Improving Memory Recall: Making Stronger Network In The Brain

Every day brings new information that is absorbed and incorporated into the memory’s huge store. Fortunately, new material is not scattered randomly in memory but linked and organised to help us find things when we need them.

The main way the brain organises its score of memories is by linking related information together to form a ‘ knowledge network’. When you are trying to remember something, you may find yourself following these links from one memory to the next until you find the one you want. The more links a memory has to other memories, the more possible ways there are for you to get to it. Imagine travelling around a strange city without a map – you are more likely to end up in a square chat that has six different streets leading to it than to find yourself in a square with only one street leading to it.

Memory by association

Over time, impressions and information become entangled in the network by their association with other pieces of information and events. Memories that have similar connotations form links based on meaning, called semantic links. Take, for example, your knowledge about cows. All the various things you know about cows – what they look and sound like, that they produce milk and live on farms – are linked because they are related in meaning. Remembering one may lead you to remember the others. Also, your memory of what cows are will be linked to your memory of what sheep are, for example, because these have similar associations. Seman tic links act like a cross-referencing system: once you have found a useful piece of information, you can connect with any more that might also be relevant.

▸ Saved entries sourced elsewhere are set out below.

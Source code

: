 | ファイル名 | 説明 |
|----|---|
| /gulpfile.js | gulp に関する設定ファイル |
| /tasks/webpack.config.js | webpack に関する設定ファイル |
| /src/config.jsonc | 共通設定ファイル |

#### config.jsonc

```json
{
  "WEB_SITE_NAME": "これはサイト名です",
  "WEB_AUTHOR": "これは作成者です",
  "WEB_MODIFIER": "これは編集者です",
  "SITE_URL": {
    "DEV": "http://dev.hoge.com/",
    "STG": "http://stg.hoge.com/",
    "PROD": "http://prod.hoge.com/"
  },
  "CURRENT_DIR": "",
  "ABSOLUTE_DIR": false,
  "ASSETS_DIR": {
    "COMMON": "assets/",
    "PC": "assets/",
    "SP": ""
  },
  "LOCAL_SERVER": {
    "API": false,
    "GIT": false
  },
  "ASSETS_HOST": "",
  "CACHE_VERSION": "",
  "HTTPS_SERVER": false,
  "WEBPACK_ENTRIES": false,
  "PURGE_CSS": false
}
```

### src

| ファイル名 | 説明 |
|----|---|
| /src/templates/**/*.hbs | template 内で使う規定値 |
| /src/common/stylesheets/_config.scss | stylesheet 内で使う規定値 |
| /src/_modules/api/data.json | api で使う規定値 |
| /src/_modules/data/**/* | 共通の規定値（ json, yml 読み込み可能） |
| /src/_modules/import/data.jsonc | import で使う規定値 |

Memories that are formed at the same time as one another are linked by association. These associative links are fundamental to our understanding of the world and often allow us to make predictions based on previous experience. For example, we soon firm an associative link between seeing rain and getting wet. Less clear-cut but often powerfully evocative associ­ations contribute to episodic memories. When you hear a piece of music and experience a powerful recollection of another time and place, it is because these memories have a strong associative link in your mind.

Making links

Most of the time, semantic and associative links work unconsciously: as soon as one concept is activated in memory, activation spreads automati­cally to other ideas related through meaning or experience. Experts are able to learn new facts in their chosen field with little effort because they have a rich web of existing knowledge and so can instantly form semantic links between a new fact and many other pieces of information. Similarly, anyone can improve the efficiency of their knowledge networks by making an effort to relate each new piece of information to something they know already. This helps to form links that otherwise might not have developed.

Mental prototypes

One of the ways we improve the efficiency of learning and recall is by categorising objects into groups. For example, we would say that elephants, badgers and antelopes all belong to the group ‘animals’. However, in the human mind, not all members of a group fit in equally well. US psychologist Eleanor Rosch has shown that in the group of things called ‘clothes’, people feel that shirts fit in better than shoes. Similarly, people see sparrows as a better example of birds than penguins and carrots as a better example of vegetables than radishes.

Rosch argues that this is because we tend to have a mental image or ‘prototype’ of the most typical example we know in each category. We then put other things into that group based on how similar they are to this image. This may explain why some people find it hard to think of dolphins as mammals. They are mammals biologically, but they look similar to the mental prototype of a fish.

Word Associations

When you hear words, they trigger their memory traces and also activate the traces of other words (or concepts) with which they are associated. You can test this idea out on your friends or family.

  • Read out the following list of words at a rate of one word every two seconds. Tell people that they will later be asked to write down as many as they can remember. Bed, rest, awake, tired, dream, night, eat, wake, comfort, sound, slumber, snore, food.
  • Wait five or ten minutes, then ask everyone to list all the words that they can remember. When you look at the lists, you will probably find the words sleep and warm included in some. This happens because many of the original words are associated with sleep and warmth, and so the memory traces for these two words receive some activation, too. When people try to recall the list, one or both of these also come to mind.